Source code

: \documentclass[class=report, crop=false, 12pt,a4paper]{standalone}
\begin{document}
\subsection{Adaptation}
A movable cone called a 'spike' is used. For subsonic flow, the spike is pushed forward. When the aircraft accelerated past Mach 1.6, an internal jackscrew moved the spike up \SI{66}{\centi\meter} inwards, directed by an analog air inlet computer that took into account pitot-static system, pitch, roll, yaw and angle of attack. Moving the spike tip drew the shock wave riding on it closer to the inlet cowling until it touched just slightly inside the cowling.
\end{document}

========

• _What the task requires_
Each of the records is to be repeated word for word.

• _Exercise result_
Source code

: \documentclass[class=report, crop=false, 12pt,a4paper]{standalone}
\begin{document}
\subsection{Adaptation}
A movable cone called a 'spike' is used. For subsonic flow, the spike is pushed forward. When the aircraft accelerated past Mach 1.6, an internal jackscrew moved the spike up \SI{66}{\centi\meter} inwards, directed by an analog air inlet computer that took into account pitot-static system, pitch, roll, yaw and angle of attack. Moving the spike tip drew the shock wave riding on it closer to the inlet cowling until it touched just slightly inside the cowling.
\end{document}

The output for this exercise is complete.